*WORK TASK*. List each line of the data that holds the word "model".

Items from a dataset

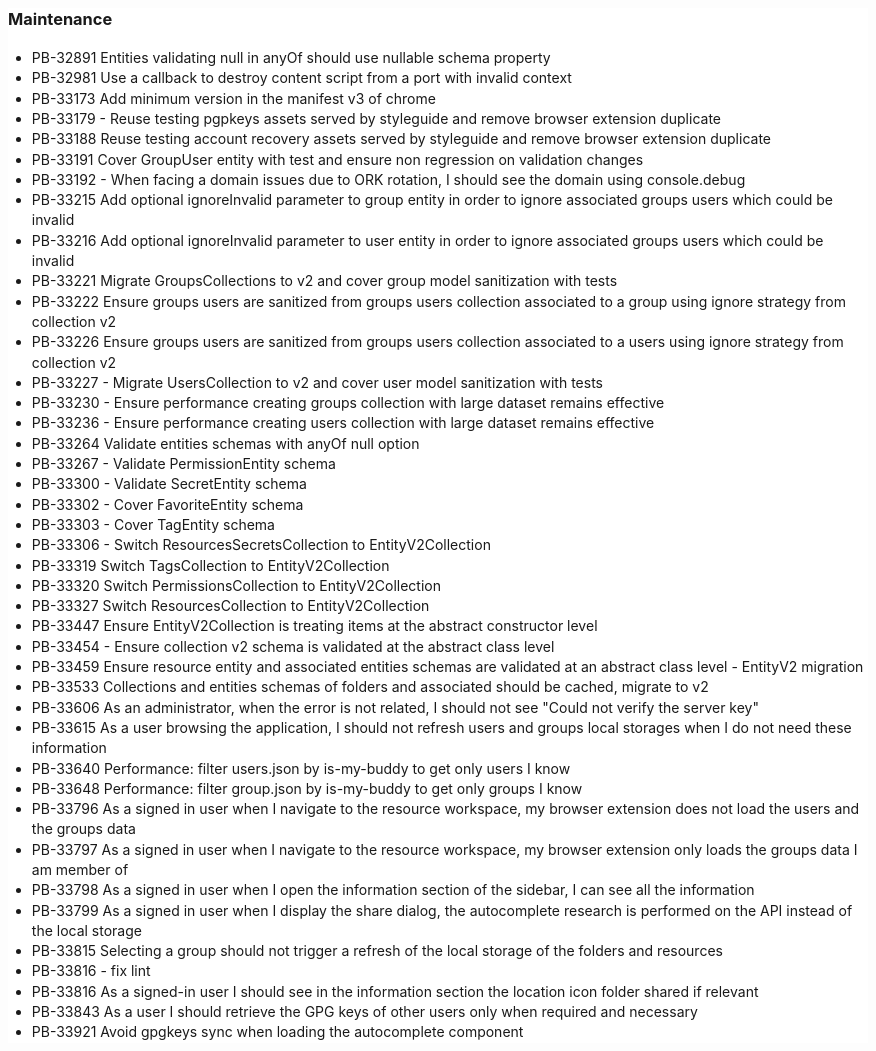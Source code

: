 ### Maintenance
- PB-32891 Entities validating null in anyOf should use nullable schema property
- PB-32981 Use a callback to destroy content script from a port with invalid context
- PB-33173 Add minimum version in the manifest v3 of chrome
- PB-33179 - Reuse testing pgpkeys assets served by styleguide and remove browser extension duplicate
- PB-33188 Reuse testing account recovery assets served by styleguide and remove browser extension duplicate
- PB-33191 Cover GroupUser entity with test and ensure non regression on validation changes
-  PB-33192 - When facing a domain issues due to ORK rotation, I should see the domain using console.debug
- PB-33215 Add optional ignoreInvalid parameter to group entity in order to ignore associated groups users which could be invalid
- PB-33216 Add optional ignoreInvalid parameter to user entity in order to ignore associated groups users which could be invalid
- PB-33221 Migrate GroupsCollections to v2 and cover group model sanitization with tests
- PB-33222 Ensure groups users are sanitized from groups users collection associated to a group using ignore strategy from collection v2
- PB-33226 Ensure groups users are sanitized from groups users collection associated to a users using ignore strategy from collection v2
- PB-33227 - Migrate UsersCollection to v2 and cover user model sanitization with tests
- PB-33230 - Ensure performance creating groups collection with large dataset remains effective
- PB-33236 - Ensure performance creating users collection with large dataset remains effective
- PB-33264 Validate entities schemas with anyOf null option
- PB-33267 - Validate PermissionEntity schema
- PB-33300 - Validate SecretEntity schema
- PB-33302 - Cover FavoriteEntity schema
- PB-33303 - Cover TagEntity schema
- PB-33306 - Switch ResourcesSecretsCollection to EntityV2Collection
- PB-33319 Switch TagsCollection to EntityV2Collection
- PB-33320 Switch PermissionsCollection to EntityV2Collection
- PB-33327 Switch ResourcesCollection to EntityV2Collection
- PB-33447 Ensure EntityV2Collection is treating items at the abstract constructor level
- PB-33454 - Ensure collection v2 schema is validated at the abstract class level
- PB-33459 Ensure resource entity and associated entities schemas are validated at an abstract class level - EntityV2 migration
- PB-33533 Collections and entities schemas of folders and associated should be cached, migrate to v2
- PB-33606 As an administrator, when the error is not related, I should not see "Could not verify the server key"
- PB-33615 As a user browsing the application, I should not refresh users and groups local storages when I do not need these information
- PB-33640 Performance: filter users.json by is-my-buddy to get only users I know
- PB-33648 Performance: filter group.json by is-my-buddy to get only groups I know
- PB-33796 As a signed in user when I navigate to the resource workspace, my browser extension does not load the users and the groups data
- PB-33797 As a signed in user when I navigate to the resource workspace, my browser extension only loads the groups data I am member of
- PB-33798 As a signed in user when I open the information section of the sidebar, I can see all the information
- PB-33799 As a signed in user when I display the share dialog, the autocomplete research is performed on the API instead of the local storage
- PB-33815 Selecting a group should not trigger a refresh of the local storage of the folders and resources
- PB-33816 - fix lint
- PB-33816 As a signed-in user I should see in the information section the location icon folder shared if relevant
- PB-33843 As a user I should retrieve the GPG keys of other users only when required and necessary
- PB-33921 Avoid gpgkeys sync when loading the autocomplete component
* * *
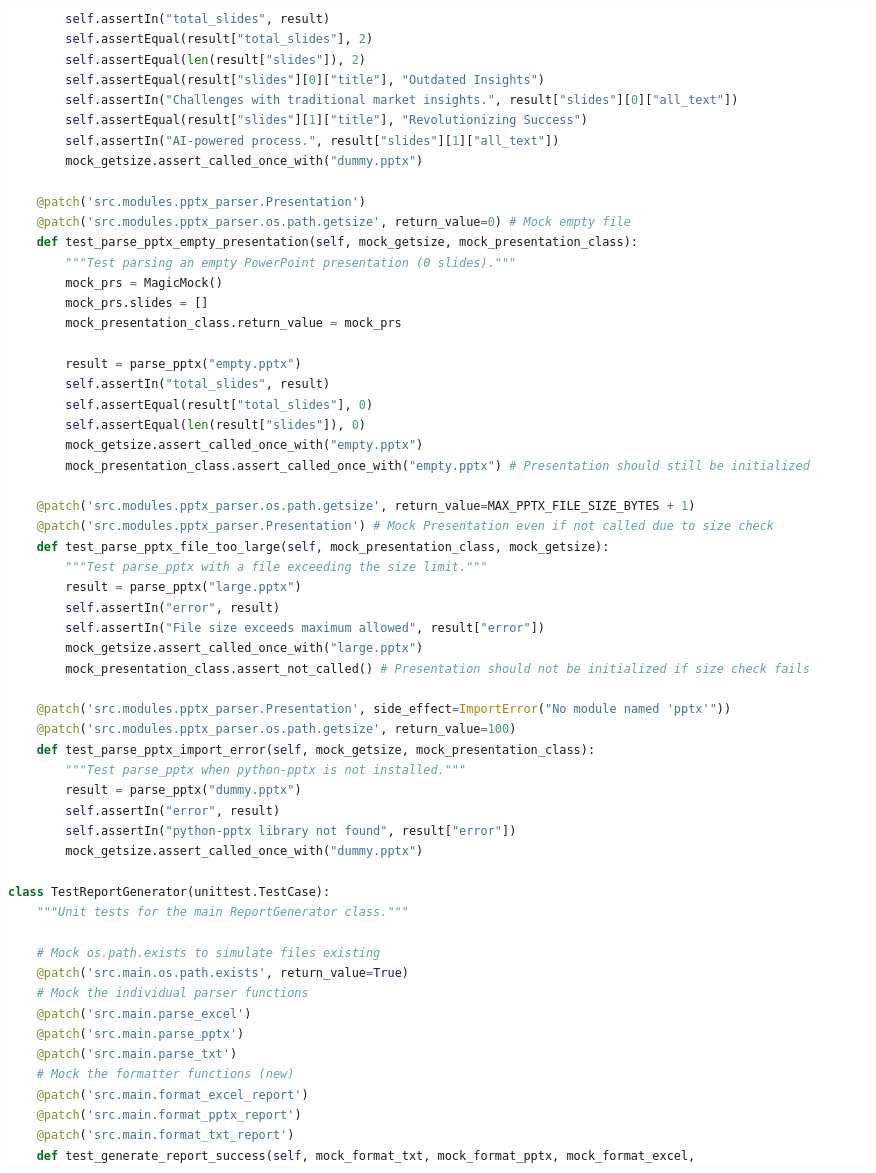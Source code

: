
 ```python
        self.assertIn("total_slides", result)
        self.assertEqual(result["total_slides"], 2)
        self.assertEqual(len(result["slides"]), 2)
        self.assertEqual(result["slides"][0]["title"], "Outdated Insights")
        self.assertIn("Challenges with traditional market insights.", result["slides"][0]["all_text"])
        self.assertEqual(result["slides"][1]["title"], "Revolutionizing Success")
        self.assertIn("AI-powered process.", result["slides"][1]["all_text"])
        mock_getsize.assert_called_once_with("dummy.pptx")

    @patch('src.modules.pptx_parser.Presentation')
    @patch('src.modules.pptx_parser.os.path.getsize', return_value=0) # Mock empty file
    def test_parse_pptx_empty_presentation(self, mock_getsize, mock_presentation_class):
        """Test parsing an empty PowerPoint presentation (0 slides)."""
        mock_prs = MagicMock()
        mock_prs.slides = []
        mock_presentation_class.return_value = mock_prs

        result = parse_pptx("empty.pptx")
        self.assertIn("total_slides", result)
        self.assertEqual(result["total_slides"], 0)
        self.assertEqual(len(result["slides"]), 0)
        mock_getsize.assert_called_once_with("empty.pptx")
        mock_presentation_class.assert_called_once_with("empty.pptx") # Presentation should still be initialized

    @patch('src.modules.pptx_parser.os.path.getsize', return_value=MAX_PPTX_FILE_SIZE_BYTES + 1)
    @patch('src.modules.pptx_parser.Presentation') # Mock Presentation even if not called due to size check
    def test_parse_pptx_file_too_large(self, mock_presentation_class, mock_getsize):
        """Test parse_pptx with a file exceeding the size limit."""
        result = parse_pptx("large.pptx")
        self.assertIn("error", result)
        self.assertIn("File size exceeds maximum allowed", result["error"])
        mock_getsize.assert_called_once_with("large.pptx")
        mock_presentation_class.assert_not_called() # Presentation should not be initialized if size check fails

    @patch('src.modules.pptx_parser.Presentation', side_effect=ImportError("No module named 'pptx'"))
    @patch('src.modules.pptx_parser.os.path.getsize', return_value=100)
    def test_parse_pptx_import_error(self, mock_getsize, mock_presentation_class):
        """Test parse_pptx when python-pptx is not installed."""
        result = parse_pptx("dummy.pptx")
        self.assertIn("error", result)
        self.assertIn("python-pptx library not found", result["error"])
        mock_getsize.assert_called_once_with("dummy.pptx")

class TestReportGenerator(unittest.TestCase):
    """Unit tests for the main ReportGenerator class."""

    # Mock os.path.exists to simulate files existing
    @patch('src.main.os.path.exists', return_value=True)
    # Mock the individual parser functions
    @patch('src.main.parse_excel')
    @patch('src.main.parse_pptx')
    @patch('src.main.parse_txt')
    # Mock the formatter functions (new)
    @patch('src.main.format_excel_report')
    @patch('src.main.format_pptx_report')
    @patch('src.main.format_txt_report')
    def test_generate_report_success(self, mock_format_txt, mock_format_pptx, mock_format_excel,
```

*ANSWER TO THE EXERCISE*.
- PB-33221 Migrate GroupsCollections to v2 and cover group model sanitization with tests
- PB-33227 - Migrate UsersCollection to v2 and cover user model sanitization with tests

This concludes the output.